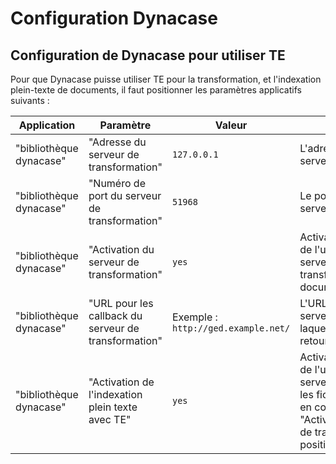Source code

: # Configuration Dynacase

## Configuration de Dynacase pour utiliser TE

Pour que Dynacase puisse utiliser TE pour la transformation, et l'indexation plein-texte de documents, il faut positionner les paramètres applicatifs suivants :

| Application             | Paramètre                                            | Valeur                              | Détail |
| -----------             | ---------                                            | ------                              | ------ |
| "bibliothèque dynacase" | "Adresse du serveur de transformation"               | `127.0.0.1`                         | L'adresse d'écoute du serveur TE. |
| "bibliothèque dynacase" | "Numéro de port du serveur de transformation"        | `51968`                             | Le port d'écoute du serveur TE. |
| "bibliothèque dynacase" | "Activation du serveur de transformation"            | `yes`                               | Activation/désactivation de l'utilisation du serveur TE par les transformation de documents Dynacase. |
| "bibliothèque dynacase" | "URL pour les callback du serveur de transformation" | Exemple : `http://ged.example.net/` | L'URL d'accès à votre serveur Dynacase par laquelle TE interagira en retour. |
| "bibliothèque dynacase" | "Activation de l'indexation plein texte avec TE"     | `yes`                               | Activation/désactivation de l'utilisation du serveur TE pour indexer les fichiers (n'est pris en compte que si "Activation du serveur de transformation" est positionné à "yes"). |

════

Required action: Extract the entries in full, exactly as they are, minus the pictures.

Problem solution:
Source code

: # Configuration Dynacase

## Configuration de Dynacase pour utiliser TE

Pour que Dynacase puisse utiliser TE pour la transformation, et l'indexation plein-texte de documents, il faut positionner les paramètres applicatifs suivants :

| Application             | Paramètre                                            | Valeur                              | Détail |
| -----------             | ---------                                            | ------                              | ------ |
| "bibliothèque dynacase" | "Adresse du serveur de transformation"               | `127.0.0.1`                         | L'adresse d'écoute du serveur TE. |
| "bibliothèque dynacase" | "Numéro de port du serveur de transformation"        | `51968`                             | Le port d'écoute du serveur TE. |
| "bibliothèque dynacase" | "Activation du serveur de transformation"            | `yes`                               | Activation/désactivation de l'utilisation du serveur TE par les transformation de documents Dynacase. |
| "bibliothèque dynacase" | "URL pour les callback du serveur de transformation" | Exemple : `http://ged.example.net/` | L'URL d'accès à votre serveur Dynacase par laquelle TE interagira en retour. |
| "bibliothèque dynacase" | "Activation de l'indexation plein texte avec TE"     | `yes`                               | Activation/désactivation de l'utilisation du serveur TE pour indexer les fichiers (n'est pris en compte que si "Activation du serveur de transformation" est positionné à "yes"). |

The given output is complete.